(Records from a data source)
━━━━━━━━━━━━━━━━

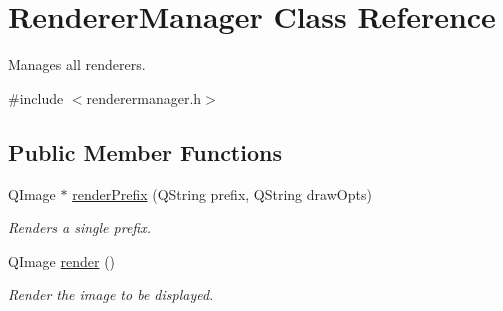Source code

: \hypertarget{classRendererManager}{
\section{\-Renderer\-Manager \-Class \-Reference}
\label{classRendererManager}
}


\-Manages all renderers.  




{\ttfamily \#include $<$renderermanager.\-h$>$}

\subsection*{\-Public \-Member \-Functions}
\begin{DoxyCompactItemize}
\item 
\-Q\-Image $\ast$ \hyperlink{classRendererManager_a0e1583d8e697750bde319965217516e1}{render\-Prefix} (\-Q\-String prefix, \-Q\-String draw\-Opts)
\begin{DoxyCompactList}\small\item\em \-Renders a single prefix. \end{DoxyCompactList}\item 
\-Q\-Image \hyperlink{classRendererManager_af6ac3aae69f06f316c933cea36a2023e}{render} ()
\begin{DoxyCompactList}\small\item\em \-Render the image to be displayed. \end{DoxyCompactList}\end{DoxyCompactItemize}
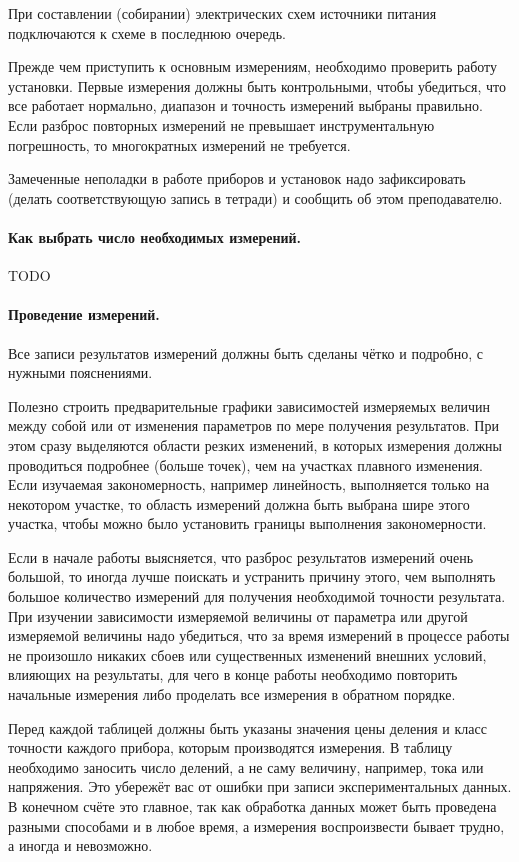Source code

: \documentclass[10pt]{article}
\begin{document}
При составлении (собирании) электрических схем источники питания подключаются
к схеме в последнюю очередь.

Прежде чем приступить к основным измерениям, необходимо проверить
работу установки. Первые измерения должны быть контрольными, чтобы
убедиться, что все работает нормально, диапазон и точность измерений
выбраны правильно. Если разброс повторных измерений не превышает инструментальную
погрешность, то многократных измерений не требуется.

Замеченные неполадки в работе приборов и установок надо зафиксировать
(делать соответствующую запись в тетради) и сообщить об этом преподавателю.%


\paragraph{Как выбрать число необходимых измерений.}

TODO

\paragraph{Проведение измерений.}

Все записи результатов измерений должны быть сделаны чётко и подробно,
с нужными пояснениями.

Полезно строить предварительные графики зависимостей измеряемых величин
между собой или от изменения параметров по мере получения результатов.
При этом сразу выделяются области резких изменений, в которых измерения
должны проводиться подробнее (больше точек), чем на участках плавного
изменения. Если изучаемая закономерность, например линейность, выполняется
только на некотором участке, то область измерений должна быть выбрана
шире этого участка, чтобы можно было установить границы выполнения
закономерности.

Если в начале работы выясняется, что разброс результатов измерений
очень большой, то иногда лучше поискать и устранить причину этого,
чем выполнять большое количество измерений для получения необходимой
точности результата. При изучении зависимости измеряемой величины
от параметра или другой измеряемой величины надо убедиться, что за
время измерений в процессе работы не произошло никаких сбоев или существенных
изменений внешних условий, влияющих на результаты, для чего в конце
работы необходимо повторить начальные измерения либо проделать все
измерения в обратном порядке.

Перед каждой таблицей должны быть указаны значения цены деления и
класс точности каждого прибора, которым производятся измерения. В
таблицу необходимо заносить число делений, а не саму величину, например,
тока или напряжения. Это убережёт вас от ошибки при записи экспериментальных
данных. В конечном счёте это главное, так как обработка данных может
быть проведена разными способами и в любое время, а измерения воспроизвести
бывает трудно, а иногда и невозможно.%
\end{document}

━━━━━━━━━━━━━━━━

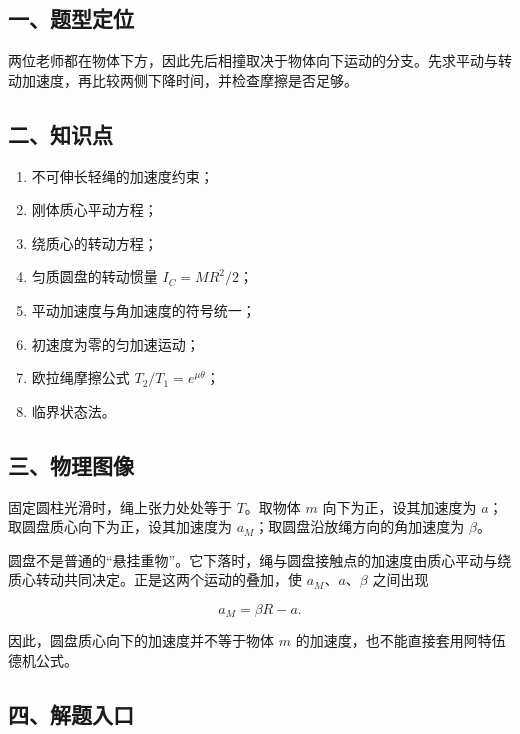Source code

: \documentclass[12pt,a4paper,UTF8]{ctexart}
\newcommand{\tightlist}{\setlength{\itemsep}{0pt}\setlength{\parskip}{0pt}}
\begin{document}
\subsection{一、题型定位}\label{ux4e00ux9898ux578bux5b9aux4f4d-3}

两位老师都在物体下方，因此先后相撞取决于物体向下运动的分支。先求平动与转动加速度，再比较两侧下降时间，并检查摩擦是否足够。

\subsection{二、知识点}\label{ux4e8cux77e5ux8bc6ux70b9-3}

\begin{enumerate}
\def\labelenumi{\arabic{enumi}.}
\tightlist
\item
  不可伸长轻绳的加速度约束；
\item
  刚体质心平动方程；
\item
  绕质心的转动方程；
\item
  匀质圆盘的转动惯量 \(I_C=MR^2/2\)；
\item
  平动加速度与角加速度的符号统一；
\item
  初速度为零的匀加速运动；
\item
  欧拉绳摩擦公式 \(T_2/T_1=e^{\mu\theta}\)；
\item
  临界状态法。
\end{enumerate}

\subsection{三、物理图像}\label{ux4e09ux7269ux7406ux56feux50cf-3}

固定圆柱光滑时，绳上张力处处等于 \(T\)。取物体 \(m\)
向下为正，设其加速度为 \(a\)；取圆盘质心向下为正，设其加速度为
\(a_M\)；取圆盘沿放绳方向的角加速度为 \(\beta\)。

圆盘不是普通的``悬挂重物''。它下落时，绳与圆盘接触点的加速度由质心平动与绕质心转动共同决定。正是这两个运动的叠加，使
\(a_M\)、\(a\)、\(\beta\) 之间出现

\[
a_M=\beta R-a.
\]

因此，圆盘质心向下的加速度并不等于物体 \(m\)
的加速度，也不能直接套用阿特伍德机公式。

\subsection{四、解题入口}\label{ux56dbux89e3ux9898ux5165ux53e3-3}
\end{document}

━━━━━━━━━━━━━━━━

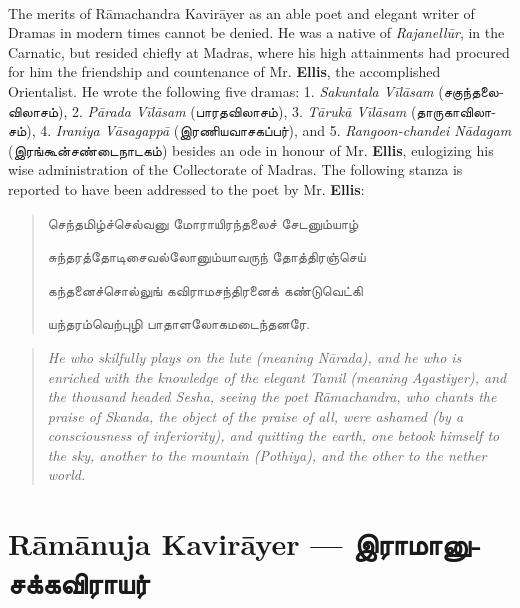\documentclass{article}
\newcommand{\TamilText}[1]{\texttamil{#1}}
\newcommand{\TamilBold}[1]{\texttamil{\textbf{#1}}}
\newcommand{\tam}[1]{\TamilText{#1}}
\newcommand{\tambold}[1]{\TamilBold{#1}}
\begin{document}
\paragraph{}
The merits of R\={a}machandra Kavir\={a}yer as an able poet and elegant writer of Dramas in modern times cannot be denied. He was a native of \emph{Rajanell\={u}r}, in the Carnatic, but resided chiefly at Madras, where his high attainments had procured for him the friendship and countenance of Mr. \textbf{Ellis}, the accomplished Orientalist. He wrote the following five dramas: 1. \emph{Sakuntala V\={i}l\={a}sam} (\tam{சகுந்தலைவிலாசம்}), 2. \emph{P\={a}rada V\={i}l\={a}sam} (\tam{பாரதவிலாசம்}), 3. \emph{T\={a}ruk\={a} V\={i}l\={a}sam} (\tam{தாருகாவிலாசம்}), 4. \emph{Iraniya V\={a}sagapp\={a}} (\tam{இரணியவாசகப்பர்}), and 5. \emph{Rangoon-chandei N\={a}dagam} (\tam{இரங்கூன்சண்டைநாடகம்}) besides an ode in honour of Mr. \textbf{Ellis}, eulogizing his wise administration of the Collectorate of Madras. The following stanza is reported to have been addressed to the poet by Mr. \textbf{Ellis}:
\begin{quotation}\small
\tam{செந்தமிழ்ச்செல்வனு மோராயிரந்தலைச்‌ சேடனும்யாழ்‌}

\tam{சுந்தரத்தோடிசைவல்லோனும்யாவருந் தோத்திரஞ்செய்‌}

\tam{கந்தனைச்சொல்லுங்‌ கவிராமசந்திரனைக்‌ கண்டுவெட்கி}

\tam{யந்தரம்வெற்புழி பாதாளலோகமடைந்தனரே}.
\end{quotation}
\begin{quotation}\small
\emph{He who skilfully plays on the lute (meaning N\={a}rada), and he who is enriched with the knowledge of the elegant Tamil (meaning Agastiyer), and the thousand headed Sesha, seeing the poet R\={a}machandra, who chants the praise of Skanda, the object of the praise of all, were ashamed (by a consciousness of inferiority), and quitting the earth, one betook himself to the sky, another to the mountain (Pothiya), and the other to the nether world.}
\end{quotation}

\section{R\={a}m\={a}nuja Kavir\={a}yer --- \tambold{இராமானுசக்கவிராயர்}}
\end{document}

━━━━━━━━━━━━━━━━

▸ Exercise requirements
When a line above includes the word "работы", please list that line.

▸ Answer to the exercise
Если в начале работы выясняется, что разброс результатов измерений
время измерений в процессе работы не произошло никаких сбоев или существенных
работы необходимо повторить начальные измерения либо проделать все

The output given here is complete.